Among the lines of this listing, count those that include "binding" and state the count by itself.
[Supplied records Boundary: Start]
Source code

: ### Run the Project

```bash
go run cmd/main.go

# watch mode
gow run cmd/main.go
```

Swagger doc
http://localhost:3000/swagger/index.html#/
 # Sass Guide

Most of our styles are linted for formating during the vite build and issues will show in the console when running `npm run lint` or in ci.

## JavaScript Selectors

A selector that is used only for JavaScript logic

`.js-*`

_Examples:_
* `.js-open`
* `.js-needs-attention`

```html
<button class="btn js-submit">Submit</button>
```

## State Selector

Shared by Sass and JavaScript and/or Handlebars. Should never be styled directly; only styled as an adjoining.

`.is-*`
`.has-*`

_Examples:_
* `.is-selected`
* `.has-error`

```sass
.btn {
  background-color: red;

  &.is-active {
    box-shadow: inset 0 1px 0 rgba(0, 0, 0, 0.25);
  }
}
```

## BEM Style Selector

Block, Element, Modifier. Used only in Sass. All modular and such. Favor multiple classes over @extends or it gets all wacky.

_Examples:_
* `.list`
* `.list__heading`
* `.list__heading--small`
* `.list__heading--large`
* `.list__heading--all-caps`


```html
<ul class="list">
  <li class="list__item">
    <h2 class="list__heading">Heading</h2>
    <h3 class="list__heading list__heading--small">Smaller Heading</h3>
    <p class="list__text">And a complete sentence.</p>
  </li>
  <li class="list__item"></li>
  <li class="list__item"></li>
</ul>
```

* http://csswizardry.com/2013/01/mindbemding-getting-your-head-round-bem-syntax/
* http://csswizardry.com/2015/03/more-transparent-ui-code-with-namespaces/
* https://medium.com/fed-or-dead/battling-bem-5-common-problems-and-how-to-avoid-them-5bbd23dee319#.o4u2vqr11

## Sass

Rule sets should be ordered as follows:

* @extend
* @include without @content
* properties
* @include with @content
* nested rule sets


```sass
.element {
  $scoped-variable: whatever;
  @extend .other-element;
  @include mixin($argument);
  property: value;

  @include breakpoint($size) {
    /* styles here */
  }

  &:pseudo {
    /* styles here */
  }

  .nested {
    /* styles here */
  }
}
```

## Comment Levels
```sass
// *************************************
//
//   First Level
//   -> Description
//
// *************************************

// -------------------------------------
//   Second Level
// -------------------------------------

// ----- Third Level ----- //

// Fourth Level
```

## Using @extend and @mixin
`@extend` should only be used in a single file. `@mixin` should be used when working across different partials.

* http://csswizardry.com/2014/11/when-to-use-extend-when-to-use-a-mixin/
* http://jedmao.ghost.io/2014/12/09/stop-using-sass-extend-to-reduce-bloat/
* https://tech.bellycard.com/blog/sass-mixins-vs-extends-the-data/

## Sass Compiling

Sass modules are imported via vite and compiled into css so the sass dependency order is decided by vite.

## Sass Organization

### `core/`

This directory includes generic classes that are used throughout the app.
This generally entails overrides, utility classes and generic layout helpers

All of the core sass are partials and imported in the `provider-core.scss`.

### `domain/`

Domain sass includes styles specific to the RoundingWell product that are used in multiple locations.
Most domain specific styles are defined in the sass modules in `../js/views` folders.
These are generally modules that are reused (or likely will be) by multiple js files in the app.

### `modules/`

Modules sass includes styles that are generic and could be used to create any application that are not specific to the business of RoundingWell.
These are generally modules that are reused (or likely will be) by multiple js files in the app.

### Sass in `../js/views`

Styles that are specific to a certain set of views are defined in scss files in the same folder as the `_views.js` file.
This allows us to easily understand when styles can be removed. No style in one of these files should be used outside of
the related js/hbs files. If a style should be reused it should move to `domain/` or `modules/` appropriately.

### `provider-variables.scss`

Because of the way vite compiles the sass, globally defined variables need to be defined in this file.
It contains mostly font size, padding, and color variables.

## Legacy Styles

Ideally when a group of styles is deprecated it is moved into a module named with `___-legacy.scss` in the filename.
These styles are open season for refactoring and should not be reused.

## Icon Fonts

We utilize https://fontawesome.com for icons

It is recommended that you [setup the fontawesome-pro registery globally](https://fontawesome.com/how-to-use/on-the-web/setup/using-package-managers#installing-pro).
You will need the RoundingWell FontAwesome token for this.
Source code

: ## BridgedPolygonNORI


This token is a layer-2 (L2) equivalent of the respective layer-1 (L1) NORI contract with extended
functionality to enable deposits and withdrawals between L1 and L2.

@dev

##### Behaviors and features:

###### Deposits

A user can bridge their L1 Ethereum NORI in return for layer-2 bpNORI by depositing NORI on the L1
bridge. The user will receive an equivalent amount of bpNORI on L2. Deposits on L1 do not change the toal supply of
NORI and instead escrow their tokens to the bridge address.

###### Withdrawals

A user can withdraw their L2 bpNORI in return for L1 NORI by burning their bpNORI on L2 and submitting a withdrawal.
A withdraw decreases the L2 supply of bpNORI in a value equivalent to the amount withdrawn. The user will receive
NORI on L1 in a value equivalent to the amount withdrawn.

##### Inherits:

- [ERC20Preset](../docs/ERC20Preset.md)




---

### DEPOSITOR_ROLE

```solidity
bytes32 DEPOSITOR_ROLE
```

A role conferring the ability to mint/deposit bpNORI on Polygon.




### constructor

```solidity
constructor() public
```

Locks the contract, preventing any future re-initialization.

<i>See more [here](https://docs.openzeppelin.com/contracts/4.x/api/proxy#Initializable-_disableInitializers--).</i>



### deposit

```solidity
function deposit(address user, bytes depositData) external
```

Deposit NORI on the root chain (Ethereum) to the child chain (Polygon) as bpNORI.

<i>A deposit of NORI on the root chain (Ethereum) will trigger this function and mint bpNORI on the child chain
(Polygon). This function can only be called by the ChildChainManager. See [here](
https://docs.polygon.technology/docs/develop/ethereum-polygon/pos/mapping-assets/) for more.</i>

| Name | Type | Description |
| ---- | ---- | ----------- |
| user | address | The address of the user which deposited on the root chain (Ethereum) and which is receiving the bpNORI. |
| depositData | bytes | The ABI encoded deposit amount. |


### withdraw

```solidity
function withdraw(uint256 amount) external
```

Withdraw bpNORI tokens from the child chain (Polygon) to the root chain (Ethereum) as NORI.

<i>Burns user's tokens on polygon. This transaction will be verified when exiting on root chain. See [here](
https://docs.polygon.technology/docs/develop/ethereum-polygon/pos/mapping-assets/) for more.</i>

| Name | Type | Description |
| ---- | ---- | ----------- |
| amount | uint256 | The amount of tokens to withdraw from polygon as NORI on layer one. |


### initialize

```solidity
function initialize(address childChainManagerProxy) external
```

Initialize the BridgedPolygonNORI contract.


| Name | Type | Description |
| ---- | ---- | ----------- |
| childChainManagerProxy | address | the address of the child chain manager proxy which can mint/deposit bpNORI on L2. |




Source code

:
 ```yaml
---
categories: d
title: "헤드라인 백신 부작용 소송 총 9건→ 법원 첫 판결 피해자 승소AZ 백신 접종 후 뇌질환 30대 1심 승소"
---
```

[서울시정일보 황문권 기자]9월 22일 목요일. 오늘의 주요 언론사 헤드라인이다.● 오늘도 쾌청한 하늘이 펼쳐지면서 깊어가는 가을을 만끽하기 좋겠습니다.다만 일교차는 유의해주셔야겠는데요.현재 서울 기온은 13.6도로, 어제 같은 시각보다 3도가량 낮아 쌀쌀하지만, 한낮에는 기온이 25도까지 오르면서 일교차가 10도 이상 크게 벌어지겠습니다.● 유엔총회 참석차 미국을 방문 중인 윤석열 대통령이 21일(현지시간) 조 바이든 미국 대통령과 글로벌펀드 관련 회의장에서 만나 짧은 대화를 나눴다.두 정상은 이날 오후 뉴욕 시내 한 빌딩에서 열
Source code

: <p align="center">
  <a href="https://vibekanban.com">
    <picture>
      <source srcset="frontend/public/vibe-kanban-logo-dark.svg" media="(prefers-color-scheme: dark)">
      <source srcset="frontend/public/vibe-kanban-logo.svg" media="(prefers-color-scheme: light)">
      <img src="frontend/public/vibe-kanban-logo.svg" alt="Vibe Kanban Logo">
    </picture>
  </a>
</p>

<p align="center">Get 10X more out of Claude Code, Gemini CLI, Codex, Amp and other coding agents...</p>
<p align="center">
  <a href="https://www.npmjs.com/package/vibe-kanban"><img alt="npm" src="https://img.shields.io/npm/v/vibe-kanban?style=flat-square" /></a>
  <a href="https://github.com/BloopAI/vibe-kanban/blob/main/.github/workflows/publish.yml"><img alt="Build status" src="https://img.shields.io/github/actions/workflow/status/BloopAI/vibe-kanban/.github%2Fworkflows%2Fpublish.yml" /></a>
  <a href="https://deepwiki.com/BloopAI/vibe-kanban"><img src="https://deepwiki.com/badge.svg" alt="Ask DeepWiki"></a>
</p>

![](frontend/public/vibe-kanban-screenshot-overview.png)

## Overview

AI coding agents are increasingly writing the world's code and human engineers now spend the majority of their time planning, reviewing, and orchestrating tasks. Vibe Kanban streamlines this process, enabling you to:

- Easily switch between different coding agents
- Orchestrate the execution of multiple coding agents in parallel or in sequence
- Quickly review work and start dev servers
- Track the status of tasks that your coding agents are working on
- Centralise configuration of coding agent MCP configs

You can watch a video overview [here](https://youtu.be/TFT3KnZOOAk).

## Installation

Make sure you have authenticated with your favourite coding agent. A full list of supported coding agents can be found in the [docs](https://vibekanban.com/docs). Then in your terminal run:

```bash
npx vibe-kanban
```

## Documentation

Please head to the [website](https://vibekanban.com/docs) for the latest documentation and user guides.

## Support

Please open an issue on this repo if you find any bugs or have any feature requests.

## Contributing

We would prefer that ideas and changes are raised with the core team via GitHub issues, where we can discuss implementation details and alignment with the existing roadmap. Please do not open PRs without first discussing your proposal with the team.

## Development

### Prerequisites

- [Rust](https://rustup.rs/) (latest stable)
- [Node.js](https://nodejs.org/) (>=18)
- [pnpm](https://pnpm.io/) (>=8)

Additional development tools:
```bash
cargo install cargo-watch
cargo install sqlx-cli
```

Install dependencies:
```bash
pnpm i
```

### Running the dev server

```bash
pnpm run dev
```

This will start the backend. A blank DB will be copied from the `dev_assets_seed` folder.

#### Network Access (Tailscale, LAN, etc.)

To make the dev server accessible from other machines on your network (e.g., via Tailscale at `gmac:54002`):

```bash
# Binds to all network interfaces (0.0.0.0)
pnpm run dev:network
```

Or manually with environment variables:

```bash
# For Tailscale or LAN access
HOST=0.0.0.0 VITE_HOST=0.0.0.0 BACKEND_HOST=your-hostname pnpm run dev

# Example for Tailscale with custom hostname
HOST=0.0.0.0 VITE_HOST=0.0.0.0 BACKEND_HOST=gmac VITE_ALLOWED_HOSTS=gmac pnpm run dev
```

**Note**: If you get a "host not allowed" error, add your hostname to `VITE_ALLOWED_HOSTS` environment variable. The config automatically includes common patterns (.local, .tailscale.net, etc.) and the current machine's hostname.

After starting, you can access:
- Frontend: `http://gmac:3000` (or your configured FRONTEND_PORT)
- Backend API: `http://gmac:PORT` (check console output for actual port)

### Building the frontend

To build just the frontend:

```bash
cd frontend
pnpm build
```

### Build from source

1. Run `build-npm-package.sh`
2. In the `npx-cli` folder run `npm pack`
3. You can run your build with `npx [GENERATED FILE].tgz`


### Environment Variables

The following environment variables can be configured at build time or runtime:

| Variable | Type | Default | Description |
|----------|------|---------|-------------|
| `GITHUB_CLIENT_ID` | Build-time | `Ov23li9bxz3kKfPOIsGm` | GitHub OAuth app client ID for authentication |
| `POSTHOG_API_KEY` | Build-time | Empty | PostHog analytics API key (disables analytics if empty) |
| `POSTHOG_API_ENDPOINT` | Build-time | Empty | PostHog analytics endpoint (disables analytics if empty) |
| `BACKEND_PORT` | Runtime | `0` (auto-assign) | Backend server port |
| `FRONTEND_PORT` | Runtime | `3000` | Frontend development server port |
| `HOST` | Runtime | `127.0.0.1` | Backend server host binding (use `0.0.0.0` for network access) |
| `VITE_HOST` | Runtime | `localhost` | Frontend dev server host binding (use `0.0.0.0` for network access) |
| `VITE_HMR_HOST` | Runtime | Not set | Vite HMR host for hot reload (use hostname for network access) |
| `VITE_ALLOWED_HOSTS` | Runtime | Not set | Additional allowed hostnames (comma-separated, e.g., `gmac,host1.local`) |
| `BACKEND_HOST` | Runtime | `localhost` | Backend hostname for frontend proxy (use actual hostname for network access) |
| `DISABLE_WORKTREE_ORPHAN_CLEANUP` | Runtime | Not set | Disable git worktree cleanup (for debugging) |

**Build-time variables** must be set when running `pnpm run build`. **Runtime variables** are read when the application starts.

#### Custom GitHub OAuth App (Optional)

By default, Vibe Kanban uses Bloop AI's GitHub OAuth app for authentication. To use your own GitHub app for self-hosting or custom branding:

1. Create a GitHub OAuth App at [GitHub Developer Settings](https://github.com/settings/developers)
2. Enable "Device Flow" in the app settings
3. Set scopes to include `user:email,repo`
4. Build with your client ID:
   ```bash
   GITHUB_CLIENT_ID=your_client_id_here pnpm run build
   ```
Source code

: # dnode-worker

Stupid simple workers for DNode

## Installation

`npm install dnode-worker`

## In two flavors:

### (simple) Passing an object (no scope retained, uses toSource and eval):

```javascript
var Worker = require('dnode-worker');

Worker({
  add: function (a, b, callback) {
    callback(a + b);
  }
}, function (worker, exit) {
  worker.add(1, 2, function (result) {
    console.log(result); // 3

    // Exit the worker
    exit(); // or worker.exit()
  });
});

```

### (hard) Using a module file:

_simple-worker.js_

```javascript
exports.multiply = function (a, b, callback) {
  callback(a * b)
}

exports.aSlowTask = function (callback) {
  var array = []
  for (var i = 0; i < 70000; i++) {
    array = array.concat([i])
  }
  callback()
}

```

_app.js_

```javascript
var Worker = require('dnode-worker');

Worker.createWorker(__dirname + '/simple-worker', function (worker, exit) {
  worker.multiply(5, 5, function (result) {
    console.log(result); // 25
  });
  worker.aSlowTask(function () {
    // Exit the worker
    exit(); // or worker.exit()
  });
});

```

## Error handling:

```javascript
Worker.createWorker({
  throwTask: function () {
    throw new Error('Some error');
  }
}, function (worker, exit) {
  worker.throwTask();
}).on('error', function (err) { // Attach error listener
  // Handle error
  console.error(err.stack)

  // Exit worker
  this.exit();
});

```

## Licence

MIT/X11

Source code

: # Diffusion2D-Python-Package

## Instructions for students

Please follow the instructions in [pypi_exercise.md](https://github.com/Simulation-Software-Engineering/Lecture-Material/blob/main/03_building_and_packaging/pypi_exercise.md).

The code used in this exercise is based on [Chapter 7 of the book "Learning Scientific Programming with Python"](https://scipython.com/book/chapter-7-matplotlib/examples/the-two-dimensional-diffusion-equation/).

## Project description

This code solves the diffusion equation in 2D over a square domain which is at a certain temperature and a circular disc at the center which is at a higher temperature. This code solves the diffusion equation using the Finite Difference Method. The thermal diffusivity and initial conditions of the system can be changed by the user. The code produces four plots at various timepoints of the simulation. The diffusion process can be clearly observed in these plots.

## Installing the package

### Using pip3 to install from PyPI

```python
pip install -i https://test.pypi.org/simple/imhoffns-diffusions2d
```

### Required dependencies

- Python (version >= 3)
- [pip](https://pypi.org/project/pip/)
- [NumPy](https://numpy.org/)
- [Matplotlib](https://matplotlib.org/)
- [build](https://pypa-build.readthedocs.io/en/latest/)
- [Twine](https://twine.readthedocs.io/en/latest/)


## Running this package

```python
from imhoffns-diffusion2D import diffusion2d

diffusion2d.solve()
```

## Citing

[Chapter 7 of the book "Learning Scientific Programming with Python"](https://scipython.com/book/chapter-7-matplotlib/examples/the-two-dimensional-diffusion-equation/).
[Supplied records Boundary: End]
◆ Written reply ◆
2